Plain-text document sources:

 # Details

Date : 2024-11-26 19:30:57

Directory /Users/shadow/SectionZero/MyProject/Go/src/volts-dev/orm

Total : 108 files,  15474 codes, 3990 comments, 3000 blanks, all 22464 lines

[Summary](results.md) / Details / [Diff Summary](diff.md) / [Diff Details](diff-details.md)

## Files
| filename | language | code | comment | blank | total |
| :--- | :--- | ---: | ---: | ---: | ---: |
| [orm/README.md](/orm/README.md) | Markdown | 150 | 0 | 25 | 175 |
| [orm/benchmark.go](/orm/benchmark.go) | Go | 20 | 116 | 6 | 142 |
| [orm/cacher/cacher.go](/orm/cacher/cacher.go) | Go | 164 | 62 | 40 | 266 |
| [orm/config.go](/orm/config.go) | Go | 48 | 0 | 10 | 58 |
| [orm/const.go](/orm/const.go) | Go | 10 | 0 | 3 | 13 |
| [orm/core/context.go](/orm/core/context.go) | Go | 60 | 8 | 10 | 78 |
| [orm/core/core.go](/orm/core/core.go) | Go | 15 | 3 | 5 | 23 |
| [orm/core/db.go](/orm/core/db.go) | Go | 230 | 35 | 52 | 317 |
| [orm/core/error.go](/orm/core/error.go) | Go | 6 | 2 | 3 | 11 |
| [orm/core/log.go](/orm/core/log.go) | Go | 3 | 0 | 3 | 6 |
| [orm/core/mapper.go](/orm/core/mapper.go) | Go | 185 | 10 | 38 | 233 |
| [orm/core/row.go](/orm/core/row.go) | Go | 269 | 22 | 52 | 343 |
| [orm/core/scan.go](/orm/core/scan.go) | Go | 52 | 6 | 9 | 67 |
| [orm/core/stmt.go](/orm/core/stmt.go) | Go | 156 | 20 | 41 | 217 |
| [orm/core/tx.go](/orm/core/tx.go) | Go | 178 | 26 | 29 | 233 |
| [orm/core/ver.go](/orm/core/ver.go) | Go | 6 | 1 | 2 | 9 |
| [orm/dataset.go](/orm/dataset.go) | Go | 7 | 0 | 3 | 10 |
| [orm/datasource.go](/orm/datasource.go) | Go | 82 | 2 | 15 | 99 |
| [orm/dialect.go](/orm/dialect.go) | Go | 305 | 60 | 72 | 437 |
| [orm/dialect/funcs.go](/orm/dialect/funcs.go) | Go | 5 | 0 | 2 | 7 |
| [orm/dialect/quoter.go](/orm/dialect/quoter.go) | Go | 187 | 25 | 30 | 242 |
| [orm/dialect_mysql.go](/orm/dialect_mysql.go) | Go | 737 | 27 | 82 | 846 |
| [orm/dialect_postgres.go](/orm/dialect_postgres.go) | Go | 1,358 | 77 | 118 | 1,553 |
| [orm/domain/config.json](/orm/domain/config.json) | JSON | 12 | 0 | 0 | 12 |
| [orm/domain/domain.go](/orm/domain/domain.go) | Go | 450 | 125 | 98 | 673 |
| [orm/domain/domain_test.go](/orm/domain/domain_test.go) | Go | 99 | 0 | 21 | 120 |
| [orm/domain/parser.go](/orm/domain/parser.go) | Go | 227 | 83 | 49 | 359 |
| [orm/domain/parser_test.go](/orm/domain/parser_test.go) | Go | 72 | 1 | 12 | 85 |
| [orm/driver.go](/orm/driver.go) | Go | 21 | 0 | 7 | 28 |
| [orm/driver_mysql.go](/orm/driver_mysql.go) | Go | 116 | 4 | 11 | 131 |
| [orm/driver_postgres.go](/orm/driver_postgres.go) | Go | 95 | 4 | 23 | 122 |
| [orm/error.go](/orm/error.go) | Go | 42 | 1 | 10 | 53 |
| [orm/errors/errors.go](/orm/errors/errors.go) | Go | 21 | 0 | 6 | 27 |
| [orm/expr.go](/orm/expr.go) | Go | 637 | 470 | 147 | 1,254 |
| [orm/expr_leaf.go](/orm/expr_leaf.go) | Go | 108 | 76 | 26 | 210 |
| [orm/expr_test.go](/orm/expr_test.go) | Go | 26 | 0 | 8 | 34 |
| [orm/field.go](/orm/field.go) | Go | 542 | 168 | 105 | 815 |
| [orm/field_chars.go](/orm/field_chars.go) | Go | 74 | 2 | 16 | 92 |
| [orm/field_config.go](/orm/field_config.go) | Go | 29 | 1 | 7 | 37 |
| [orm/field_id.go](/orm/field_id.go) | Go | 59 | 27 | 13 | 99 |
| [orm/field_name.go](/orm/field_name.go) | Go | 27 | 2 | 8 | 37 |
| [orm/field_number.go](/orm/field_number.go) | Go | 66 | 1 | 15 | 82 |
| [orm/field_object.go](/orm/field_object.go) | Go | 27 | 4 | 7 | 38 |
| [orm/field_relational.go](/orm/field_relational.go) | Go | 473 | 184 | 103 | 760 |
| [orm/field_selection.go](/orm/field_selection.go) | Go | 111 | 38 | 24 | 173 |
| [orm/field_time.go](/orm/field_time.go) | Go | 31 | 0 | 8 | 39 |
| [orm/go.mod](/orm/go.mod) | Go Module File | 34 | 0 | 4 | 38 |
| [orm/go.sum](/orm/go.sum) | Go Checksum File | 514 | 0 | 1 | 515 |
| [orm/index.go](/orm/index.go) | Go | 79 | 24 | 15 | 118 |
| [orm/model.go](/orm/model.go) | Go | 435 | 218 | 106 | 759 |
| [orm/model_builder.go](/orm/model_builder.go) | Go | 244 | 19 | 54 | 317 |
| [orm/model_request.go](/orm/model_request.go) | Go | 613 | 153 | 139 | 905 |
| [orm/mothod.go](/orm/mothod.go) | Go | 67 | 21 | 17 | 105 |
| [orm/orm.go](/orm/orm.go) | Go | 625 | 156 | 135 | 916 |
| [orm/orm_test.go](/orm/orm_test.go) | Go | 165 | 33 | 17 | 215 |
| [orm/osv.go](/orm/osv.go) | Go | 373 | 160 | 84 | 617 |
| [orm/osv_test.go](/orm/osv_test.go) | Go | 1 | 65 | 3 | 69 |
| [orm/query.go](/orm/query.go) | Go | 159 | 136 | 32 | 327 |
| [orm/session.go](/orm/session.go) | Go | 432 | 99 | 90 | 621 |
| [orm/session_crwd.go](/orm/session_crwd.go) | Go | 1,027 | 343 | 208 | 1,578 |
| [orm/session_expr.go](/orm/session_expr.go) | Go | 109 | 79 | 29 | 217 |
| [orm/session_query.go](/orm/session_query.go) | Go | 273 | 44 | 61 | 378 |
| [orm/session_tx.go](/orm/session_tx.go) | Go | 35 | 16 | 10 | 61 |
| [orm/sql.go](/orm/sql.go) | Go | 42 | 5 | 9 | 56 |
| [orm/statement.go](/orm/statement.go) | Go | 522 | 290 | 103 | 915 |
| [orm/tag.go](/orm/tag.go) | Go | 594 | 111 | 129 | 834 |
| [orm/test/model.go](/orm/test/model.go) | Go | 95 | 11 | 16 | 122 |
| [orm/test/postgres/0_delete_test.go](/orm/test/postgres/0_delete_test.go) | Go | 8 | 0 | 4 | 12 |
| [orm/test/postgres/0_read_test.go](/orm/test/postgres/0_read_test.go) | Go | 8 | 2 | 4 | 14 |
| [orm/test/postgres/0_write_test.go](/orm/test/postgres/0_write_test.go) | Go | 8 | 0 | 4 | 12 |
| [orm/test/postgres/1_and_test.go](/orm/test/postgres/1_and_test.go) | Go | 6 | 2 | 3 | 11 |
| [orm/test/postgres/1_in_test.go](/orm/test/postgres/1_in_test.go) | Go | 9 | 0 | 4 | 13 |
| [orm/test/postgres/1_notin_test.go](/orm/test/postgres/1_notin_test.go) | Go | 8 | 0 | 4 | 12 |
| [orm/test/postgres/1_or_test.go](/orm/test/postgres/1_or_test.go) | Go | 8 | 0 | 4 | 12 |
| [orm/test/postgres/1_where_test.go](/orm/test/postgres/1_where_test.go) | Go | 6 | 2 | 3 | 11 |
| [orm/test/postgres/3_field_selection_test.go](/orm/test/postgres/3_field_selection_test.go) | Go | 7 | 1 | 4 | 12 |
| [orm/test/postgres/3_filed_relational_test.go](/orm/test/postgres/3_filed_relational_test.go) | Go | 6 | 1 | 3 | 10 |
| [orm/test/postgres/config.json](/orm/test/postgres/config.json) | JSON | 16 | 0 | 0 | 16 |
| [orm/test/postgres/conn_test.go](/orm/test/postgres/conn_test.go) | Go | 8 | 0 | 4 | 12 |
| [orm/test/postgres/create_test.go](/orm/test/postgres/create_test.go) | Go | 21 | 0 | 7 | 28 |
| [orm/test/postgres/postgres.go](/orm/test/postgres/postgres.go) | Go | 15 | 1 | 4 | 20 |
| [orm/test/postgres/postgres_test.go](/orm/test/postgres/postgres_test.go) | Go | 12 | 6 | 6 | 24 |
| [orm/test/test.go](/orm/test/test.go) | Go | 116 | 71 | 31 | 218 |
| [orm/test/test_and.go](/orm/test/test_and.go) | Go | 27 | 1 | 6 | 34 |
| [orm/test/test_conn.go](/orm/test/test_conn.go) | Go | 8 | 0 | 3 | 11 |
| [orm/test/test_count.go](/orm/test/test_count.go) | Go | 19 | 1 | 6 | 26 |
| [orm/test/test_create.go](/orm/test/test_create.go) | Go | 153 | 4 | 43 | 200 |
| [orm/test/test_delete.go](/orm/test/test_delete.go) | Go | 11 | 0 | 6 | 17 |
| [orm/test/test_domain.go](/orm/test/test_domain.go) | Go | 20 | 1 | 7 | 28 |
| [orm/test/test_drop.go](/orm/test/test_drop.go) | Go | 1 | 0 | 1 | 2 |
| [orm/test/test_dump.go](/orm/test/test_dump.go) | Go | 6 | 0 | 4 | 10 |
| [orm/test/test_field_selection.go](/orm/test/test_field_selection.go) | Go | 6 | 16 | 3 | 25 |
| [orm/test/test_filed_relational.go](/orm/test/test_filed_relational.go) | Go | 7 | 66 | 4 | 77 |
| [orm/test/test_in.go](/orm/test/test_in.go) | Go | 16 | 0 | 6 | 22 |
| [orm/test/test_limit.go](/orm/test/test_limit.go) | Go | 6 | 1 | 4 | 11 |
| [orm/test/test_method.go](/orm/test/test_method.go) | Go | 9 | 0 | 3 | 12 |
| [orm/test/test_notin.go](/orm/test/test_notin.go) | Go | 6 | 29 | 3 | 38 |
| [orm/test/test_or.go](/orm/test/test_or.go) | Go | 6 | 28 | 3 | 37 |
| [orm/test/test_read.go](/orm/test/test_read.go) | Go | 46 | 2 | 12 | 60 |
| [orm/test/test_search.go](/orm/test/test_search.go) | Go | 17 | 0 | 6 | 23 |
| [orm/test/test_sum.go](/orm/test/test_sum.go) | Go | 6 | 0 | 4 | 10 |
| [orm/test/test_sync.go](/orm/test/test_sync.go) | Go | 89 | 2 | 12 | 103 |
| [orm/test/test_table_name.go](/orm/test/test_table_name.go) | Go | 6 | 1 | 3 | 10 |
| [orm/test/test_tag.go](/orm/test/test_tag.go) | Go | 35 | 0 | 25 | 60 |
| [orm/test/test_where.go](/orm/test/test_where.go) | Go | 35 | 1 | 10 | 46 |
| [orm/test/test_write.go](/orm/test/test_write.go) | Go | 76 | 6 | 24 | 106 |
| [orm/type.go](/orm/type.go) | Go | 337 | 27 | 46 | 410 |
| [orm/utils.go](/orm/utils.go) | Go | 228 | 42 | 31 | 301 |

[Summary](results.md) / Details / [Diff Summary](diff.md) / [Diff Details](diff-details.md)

## PROBLEM REQUIREMENTS
Out of the data above, set down the lines from the one with "4 | 43 | 200 |" to the one with "[orm/test/test_drop.go](/orm/test/test_drop.go) | Go", both included, exactly as written and with no additions.

## EXERCISE SOLUTION
| [orm/test/test_create.go](/orm/test/test_create.go) | Go | 153 | 4 | 43 | 200 |
| [orm/test/test_delete.go](/orm/test/test_delete.go) | Go | 11 | 0 | 6 | 17 |
| [orm/test/test_domain.go](/orm/test/test_domain.go) | Go | 20 | 1 | 7 | 28 |
| [orm/test/test_drop.go](/orm/test/test_drop.go) | Go | 1 | 0 | 1 | 2 |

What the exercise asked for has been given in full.